If you started with a total of $15,000 and invested $5,000 in each ETF every year, with $100 contributed to each ETF every month, you'd have a total of about $140,000 after 10 years.
Now, we don't have a track record for these funds that goes back 30 years, but we can make a calculation based on their benchmarks. The Russell 1000 Growth Index has posted an annualized return of about 8.5% over the past 30 years through July 11, the CRSP Large Cap Value Index has returned about 8.2% annually over that stretch, and technology stocks, as measured by the Nasdaq Composite Index, have returned about 10.5% on an annualized basis over 30 years.
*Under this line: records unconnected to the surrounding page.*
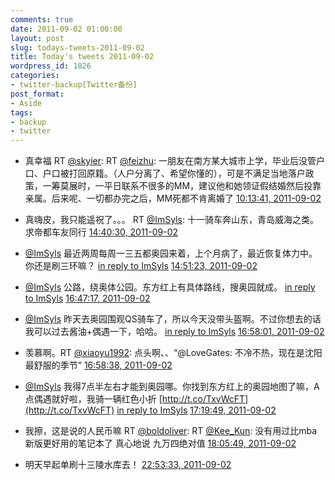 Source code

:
 ```yaml
---
comments: true
date: 2011-09-02 01:00:00
layout: post
slug: todays-tweets-2011-09-02
title: Today's tweets 2011-09-02
wordpress_id: 1826
categories:
- twitter-backup[Twitter备份]
post_format:
- Aside
tags:
- backup
- twitter
---
```





  * 真幸福 RT [@skyier](http://twitter.com/skyier): RT [@feizhu](http://twitter.com/feizhu): 一朋友在南方某大城市上学，毕业后没管户口、户口被打回原籍。（人户分离了、希望你懂的），可是不满足当地落户政策，一筹莫展时，一平日联系不很多的MM，建议他和她领证假结婚然后投靠亲属。后来呢、一切都办完之后，MM死都不肯离婚了 [10:13:41, 2011-09-02](http://twitter.com/gfrog/statuses/109448883406520321)





  * 真嗨皮，我只能遥祝了。。。 RT [@ImSyls](http://twitter.com/ImSyls): 十一骑车奔山东，青岛威海之类。求帝都车友同行 [14:40:30, 2011-09-02](http://twitter.com/gfrog/statuses/109516028635123712)





  * [@ImSyls](http://twitter.com/ImSyls) 最近两周每周一三五都奥园来着，上个月病了，最近恢复体力中。你还是刷三环嘛？ [in reply to ImSyls](http://twitter.com/ImSyls/statuses/109516914530856960) [14:51:23, 2011-09-02](http://twitter.com/gfrog/statuses/109518768794906624)





  * [@ImSyls](http://twitter.com/ImSyls) 公路，绕奥体公园。东方红上有具体路线，搜奥园就成。 [in reply to ImSyls](http://twitter.com/ImSyls/statuses/109538105706545152) [16:47:17, 2011-09-02](http://twitter.com/gfrog/statuses/109547934282035200)





  * [@ImSyls](http://twitter.com/ImSyls) 昨天去奥园围观QS骑车了，所以今天没带头盔啊。不过你想去的话我可以过去酱油+偶遇一下，哈哈。 [in reply to ImSyls](http://twitter.com/ImSyls/statuses/109550051705102336) [16:58:01, 2011-09-02](http://twitter.com/gfrog/statuses/109550635589967872)





  * 羡慕啊。RT [@xiaoyu1992](http://twitter.com/xiaoyu1992): 点头啊、、“@LoveGates: 不冷不热，现在是沈阳最舒服的季节” [16:58:38, 2011-09-02](http://twitter.com/gfrog/statuses/109550790770835456)





  * [@ImSyls](http://twitter.com/ImSyls) 我得7点半左右才能到奥园哪。你找到东方红上的奥园地图了嘛，A点偶遇就好啦，我骑一辆红色小折 [http://t.co/TxvWcFT](http://t.co/TxvWcFT) [in reply to ImSyls](http://twitter.com/ImSyls/statuses/109554620287823872) [17:19:49, 2011-09-02](http://twitter.com/gfrog/statuses/109556123392147456)





  * 我擦，这是说的人民币嘛 RT [@boldoliver](http://twitter.com/boldoliver): RT [@Kee_Kun](http://twitter.com/Kee_Kun): 没有用过比mba新版更好用的笔记本了 真心地说 九万四绝对值 [18:05:49, 2011-09-02](http://twitter.com/gfrog/statuses/109567696227663872)





  * 明天早起单刷十三陵水库去！ [22:53:33, 2011-09-02](http://twitter.com/gfrog/statuses/109640108214468609)




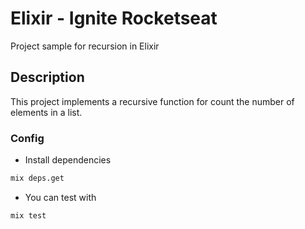 # Elixir - Ignite Rocketseat

Project sample for recursion in Elixir

## Description

This project implements a recursive function for count the number of elements in a list.

### Config

- Install dependencies

```sh
mix deps.get
```

- You can test with

```sh
mix test
```
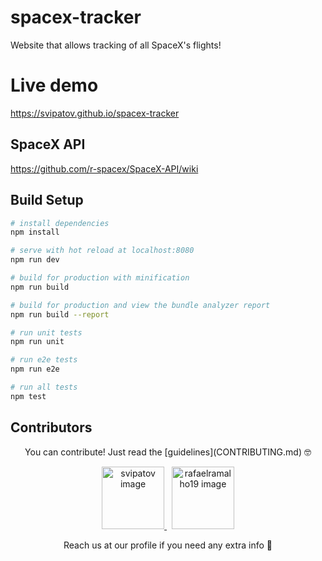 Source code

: # spacex-tracker

Website that allows tracking of all SpaceX's flights!

# Live demo

https://svipatov.github.io/spacex-tracker

## SpaceX API

https://github.com/r-spacex/SpaceX-API/wiki

## Build Setup

```bash
# install dependencies
npm install

# serve with hot reload at localhost:8080
npm run dev

# build for production with minification
npm run build

# build for production and view the bundle analyzer report
npm run build --report

# run unit tests
npm run unit

# run e2e tests
npm run e2e

# run all tests
npm test
```

## Contributors

<p align="center">You can contribute! Just read the [guidelines](CONTRIBUTING.md) 🤓</p>


<p align="center">
  <a href="https://github.com/svipatov">
    <img width="100" height="100" src="http://pichoster.net/images/2018/02/16/bdb380ca992db67c5b14c72f713a8d64.png" alt="svipatov image"/>
  </a>
  <span>&nbsp;</span>
  <a href="https://github.com/rafaelramalho19">
    <img width="100" height="100" src="http://pichoster.net/images/2018/02/16/9b659d70cb1ee1abbdefb39cfd5e1162.png" alt="rafaelramalho19 image"/>
  </a>
</p>

<p align="center">Reach us at our profile if you need any extra info 🎩</p>
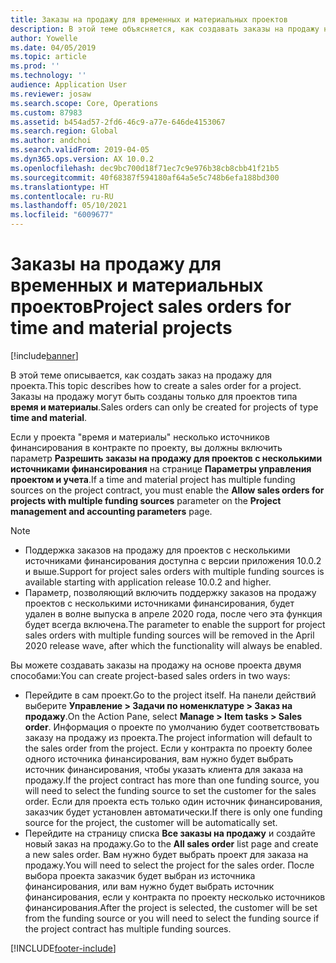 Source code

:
 ```yaml
---
title: Заказы на продажу для временных и материальных проектов
description: В этой теме объясняется, как создавать заказы на продажу на основе проектов для временных и материальных проектов.
author: Yowelle
ms.date: 04/05/2019
ms.topic: article
ms.prod: ''
ms.technology: ''
audience: Application User
ms.reviewer: josaw
ms.search.scope: Core, Operations
ms.custom: 87983
ms.assetid: b454ad57-2fd6-46c9-a77e-646de4153067
ms.search.region: Global
ms.author: andchoi
ms.search.validFrom: 2019-04-05
ms.dyn365.ops.version: AX 10.0.2
ms.openlocfilehash: dec9bc700d18f71ec7c9e976b38cb8cbb41f21b5
ms.sourcegitcommit: 40f68387f594180af64a5e5c748b6efa188bd300
ms.translationtype: HT
ms.contentlocale: ru-RU
ms.lasthandoff: 05/10/2021
ms.locfileid: "6009677"
---
```

# <a name="project-sales-orders-for-time-and-material-projects"></a><span data-ttu-id="5d6c2-103">Заказы на продажу для временных и материальных проектов</span><span class="sxs-lookup"><span data-stu-id="5d6c2-103">Project sales orders for time and material projects</span></span>

[!include[banner](../includes/banner.md)]

<span data-ttu-id="5d6c2-104">В этой теме описывается, как создать заказ на продажу для проекта.</span><span class="sxs-lookup"><span data-stu-id="5d6c2-104">This topic describes how to create a sales order for a project.</span></span> <span data-ttu-id="5d6c2-105">Заказы на продажу могут быть созданы только для проектов типа **время и материалы**.</span><span class="sxs-lookup"><span data-stu-id="5d6c2-105">Sales orders can only be created for projects of type **time and material**.</span></span>

<span data-ttu-id="5d6c2-106">Если у проекта "время и материалы" несколько источников финансирования в контракте по проекту, вы должны включить параметр **Разрешить заказы на продажу для проектов с несколькими источниками финансирования** на странице **Параметры управления проектом и учета**.</span><span class="sxs-lookup"><span data-stu-id="5d6c2-106">If a time and material project has multiple funding sources on the project contract, you must enable the **Allow sales orders for projects with multiple funding sources** parameter on the **Project management and accounting parameters** page.</span></span> 

> [!NOTE]
> - <span data-ttu-id="5d6c2-107">Поддержка заказов на продажу для проектов с несколькими источниками финансирования доступна с версии приложения 10.0.2 и выше.</span><span class="sxs-lookup"><span data-stu-id="5d6c2-107">Support for project sales orders with multiple funding sources is available starting with application release 10.0.2 and higher.</span></span>
> - <span data-ttu-id="5d6c2-108">Параметр, позволяющий включить поддержку заказов на продажу проектов с несколькими источниками финансирования, будет удален в волне выпуска в апреле 2020 года, после чего эта функция будет всегда включена.</span><span class="sxs-lookup"><span data-stu-id="5d6c2-108">The parameter to enable the support for project sales orders with multiple funding sources will be removed in the April 2020 release wave, after which the functionality will always be enabled.</span></span>

<span data-ttu-id="5d6c2-109">Вы можете создавать заказы на продажу на основе проекта двумя способами:</span><span class="sxs-lookup"><span data-stu-id="5d6c2-109">You can create project-based sales orders in two ways:</span></span>

- <span data-ttu-id="5d6c2-110">Перейдите в сам проект.</span><span class="sxs-lookup"><span data-stu-id="5d6c2-110">Go to the project itself.</span></span> <span data-ttu-id="5d6c2-111">На панели действий выберите **Управление > Задачи по номенклатуре > Заказ на продажу**.</span><span class="sxs-lookup"><span data-stu-id="5d6c2-111">On the Action Pane, select **Manage > Item tasks > Sales order**.</span></span> <span data-ttu-id="5d6c2-112">Информация о проекте по умолчанию будет соответствовать заказу на продажу из проекта.</span><span class="sxs-lookup"><span data-stu-id="5d6c2-112">The project information will default to the sales order from the project.</span></span> <span data-ttu-id="5d6c2-113">Если у контракта по проекту более одного источника финансирования, вам нужно будет выбрать источник финансирования, чтобы указать клиента для заказа на продажу.</span><span class="sxs-lookup"><span data-stu-id="5d6c2-113">If the project contract has more than one funding source, you will need to select the funding source to set the customer for the sales order.</span></span> <span data-ttu-id="5d6c2-114">Если для проекта есть только один источник финансирования, заказчик будет установлен автоматически.</span><span class="sxs-lookup"><span data-stu-id="5d6c2-114">If there is only one funding source for the project, the customer will be automatically set.</span></span>
- <span data-ttu-id="5d6c2-115">Перейдите на страницу списка **Все заказы на продажу** и создайте новый заказ на продажу.</span><span class="sxs-lookup"><span data-stu-id="5d6c2-115">Go to the **All sales order** list page and create a new sales order.</span></span> <span data-ttu-id="5d6c2-116">Вам нужно будет выбрать проект для заказа на продажу.</span><span class="sxs-lookup"><span data-stu-id="5d6c2-116">You will need to select the project for the sales order.</span></span> <span data-ttu-id="5d6c2-117">После выбора проекта заказчик будет выбран из источника финансирования, или вам нужно будет выбрать источник финансирования, если у контракта по проекту несколько источников финансирования.</span><span class="sxs-lookup"><span data-stu-id="5d6c2-117">After the project is selected, the customer will be set from the funding source or you will need to select the funding source if the project contract has multiple funding sources.</span></span>



[!INCLUDE[footer-include](../includes/footer-banner.md)]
Using those long-term returns, a $5,000 initial investment in each, with $100 contributed every month, would total about $809,000. That's not quite $1 million, but with Social Security and any funds in an employer-sponsored plan, you'd be in that ballpark. If you have less than 30 years to retirement, the goal of reaching $1 million becomes a lot tougher and would require a larger initial investment and monthly contributions.
But if you have a good 401(k) and have contributed to it since you started working in your twenties, you should be well on your way to the $1 million mark. And an investment in these ETFs outside of that will help you get there faster.